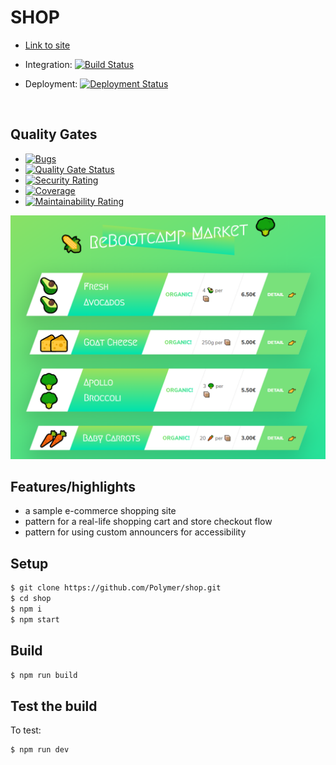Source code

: # SHOP
- [Link to site](https://supermarket-refactoring.azurewebsites.net/)

- Integration: [![Build Status](https://dev.azure.com/alexismateo-org/super-market/_apis/build/status/super-market?branchName=master)](https://dev.azure.com/alexismateo-org/super-market/_build/latest?definitionId=4&branchName=master)

- Deployment: [![Deployment Status](https://vsrm.dev.azure.com/alexismateo-org/_apis/public/Release/badge/84431c95-62a6-4d2a-9672-7432ffaf6b82/1/1)](https://vsrm.dev.azure.com/alexismateo-org/_apis/public/Release/badge/84431c95-62a6-4d2a-9672-7432ffaf6b82/1/1)
<br/>

## Quality Gates
- [![Bugs](http://sonarqubecaribe.eastus2.cloudapp.azure.com/api/project_badges/measure?project=SuperMarket&metric=bugs)](http://sonarqubecaribe.eastus2.cloudapp.azure.com/dashboard?id=SuperMarket)
- [![Quality Gate Status](http://sonarqubecaribe.eastus2.cloudapp.azure.com/api/project_badges/measure?project=SuperMarket&metric=alert_status)](http://sonarqubecaribe.eastus2.cloudapp.azure.com/dashboard?id=SuperMarket)
- [![Security Rating](http://sonarqubecaribe.eastus2.cloudapp.azure.com/api/project_badges/measure?project=SuperMarket&metric=security_rating)](http://sonarqubecaribe.eastus2.cloudapp.azure.com/dashboard?id=SuperMarket)
- [![Coverage](http://sonarqubecaribe.eastus2.cloudapp.azure.com/api/project_badges/measure?project=SuperMarket&metric=coverage)](http://sonarqubecaribe.eastus2.cloudapp.azure.com/dashboard?id=SuperMarket)
- [![Maintainability Rating](http://sonarqubecaribe.eastus2.cloudapp.azure.com/api/project_badges/measure?project=SuperMarket&metric=sqale_rating)](http://sonarqubecaribe.eastus2.cloudapp.azure.com/dashboard?id=SuperMarket)

![shop screenshot](screenshot-supermarket-refactoring.png)

## Features/highlights

- a sample e-commerce shopping site
- pattern for a real-life shopping cart and store checkout flow
- pattern for using custom announcers for accessibility

## Setup
```bash
$ git clone https://github.com/Polymer/shop.git
$ cd shop
$ npm i
$ npm start
```

## Build
```bash
$ npm run build
```

## Test the build
To test:
```bash
$ npm run dev
```

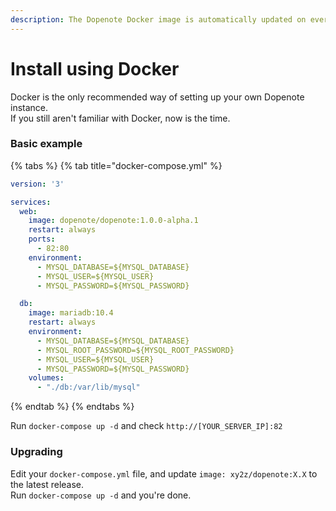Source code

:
 ```yaml
---
description: The Dopenote Docker image is automatically updated on every release.
---
```


# Install using Docker

Docker is the only recommended way of setting up your own Dopenote instance.  
If you still aren't familiar with Docker, now is the time.

### Basic example

{% tabs %}
{% tab title="docker-compose.yml" %}
```yaml
version: '3'

services:
  web:
    image: dopenote/dopenote:1.0.0-alpha.1
    restart: always
    ports:
      - 82:80
    environment:
      - MYSQL_DATABASE=${MYSQL_DATABASE}
      - MYSQL_USER=${MYSQL_USER}
      - MYSQL_PASSWORD=${MYSQL_PASSWORD}

  db:
    image: mariadb:10.4
    restart: always
    environment:
      - MYSQL_DATABASE=${MYSQL_DATABASE}
      - MYSQL_ROOT_PASSWORD=${MYSQL_ROOT_PASSWORD}
      - MYSQL_USER=${MYSQL_USER}
      - MYSQL_PASSWORD=${MYSQL_PASSWORD}
    volumes:
      - "./db:/var/lib/mysql"
```
{% endtab %}
{% endtabs %}

Run `docker-compose up -d` and check `http://[YOUR_SERVER_IP]:82`

### Upgrading

Edit your `docker-compose.yml` file, and update `image: xy2z/dopenote:X.X` to the latest release.  
Run `docker-compose up -d` and you're done.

## Required work
Copy out each line of the listing that holds the string "alexismateo".

## Expected answer
- Integration: [![Build Status](https://dev.azure.com/alexismateo-org/super-market/_apis/build/status/super-market?branchName=master)](https://dev.azure.com/alexismateo-org/super-market/_build/latest?definitionId=4&branchName=master)
- Deployment: [![Deployment Status](https://vsrm.dev.azure.com/alexismateo-org/_apis/public/Release/badge/84431c95-62a6-4d2a-9672-7432ffaf6b82/1/1)](https://vsrm.dev.azure.com/alexismateo-org/_apis/public/Release/badge/84431c95-62a6-4d2a-9672-7432ffaf6b82/1/1)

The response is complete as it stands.